Quelques volontaires seraient déjà retournés au Nord-Caucase.
En
janvier 2014, Shahid Temirbulatov, un Tchétchène, a été le
premier citoyen russe poursuivi devant la justice pour avoir combattu
en Syrie. Il avait gagné ce pays en juillet 2013. Manifestement, le
FSB et le GRU (renseignement militaire) russes n'ont pas réussi à
identifier et suivre, avant un certain temps, les principaux
commandants tchéchènes, ni à infiltrer les groupes présents en
Syrie -du moins pour l'instant. Shamil Nurmagomedov, un résident du
Dagestan âgé de 24 ans, a été arrêté le 7 décembre 2013 à
Khasavyurt. Il est accusé d'avoir rejoint la Syrie en juillet 2013,
d'avoir subi un entraînement à Atmeh avant de rallier Jaysh
al-Muhajireen wal al-Ansar et de combattre jusqu'au 20 novembre 2013.
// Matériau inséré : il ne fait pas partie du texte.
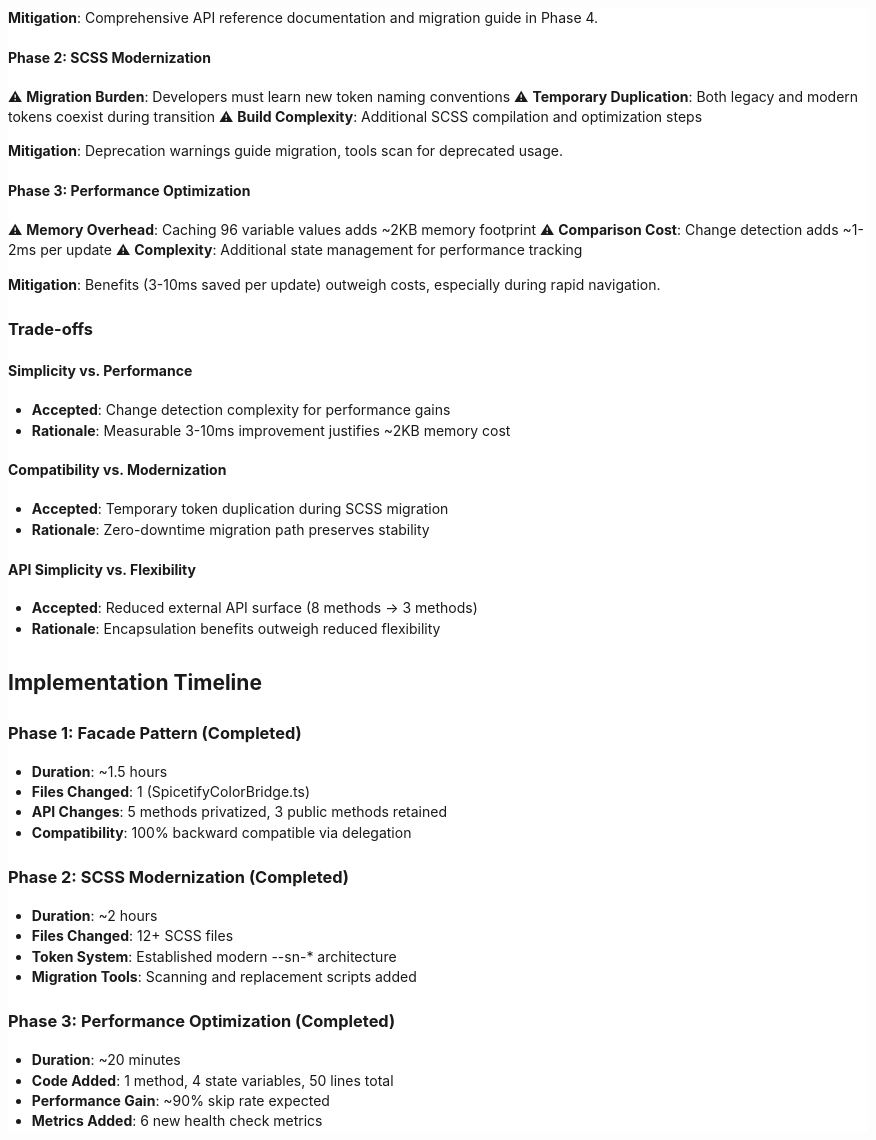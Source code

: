 **Mitigation**: Comprehensive API reference documentation and migration guide in Phase 4.

#### Phase 2: SCSS Modernization
⚠️ **Migration Burden**: Developers must learn new token naming conventions
⚠️ **Temporary Duplication**: Both legacy and modern tokens coexist during transition
⚠️ **Build Complexity**: Additional SCSS compilation and optimization steps

**Mitigation**: Deprecation warnings guide migration, tools scan for deprecated usage.

#### Phase 3: Performance Optimization
⚠️ **Memory Overhead**: Caching 96 variable values adds ~2KB memory footprint
⚠️ **Comparison Cost**: Change detection adds ~1-2ms per update
⚠️ **Complexity**: Additional state management for performance tracking

**Mitigation**: Benefits (3-10ms saved per update) outweigh costs, especially during rapid navigation.

### Trade-offs

#### Simplicity vs. Performance
- **Accepted**: Change detection complexity for performance gains
- **Rationale**: Measurable 3-10ms improvement justifies ~2KB memory cost

#### Compatibility vs. Modernization
- **Accepted**: Temporary token duplication during SCSS migration
- **Rationale**: Zero-downtime migration path preserves stability

#### API Simplicity vs. Flexibility
- **Accepted**: Reduced external API surface (8 methods → 3 methods)
- **Rationale**: Encapsulation benefits outweigh reduced flexibility

## Implementation Timeline

### Phase 1: Facade Pattern (Completed)
- **Duration**: ~1.5 hours
- **Files Changed**: 1 (SpicetifyColorBridge.ts)
- **API Changes**: 5 methods privatized, 3 public methods retained
- **Compatibility**: 100% backward compatible via delegation

### Phase 2: SCSS Modernization (Completed)
- **Duration**: ~2 hours
- **Files Changed**: 12+ SCSS files
- **Token System**: Established modern --sn-* architecture
- **Migration Tools**: Scanning and replacement scripts added

### Phase 3: Performance Optimization (Completed)
- **Duration**: ~20 minutes
- **Code Added**: 1 method, 4 state variables, 50 lines total
- **Performance Gain**: ~90% skip rate expected
- **Metrics Added**: 6 new health check metrics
Ces condamnations contre des personnages relativement marginaux dans
le djihad parti du Nord-Caucase visent peut-être à dissuader les
volontaires possibles. Les Russes ne s'en sont pas pris, par exemple,
à Magomed Abdurakhmanov, alias Abou Banat, qui a servi un temps au
Centre de Combat contre l'Extrêmisme du Dagestan, puis est parti en
Syrie où une vidéo le montre en train d'exécuter deux prêtres.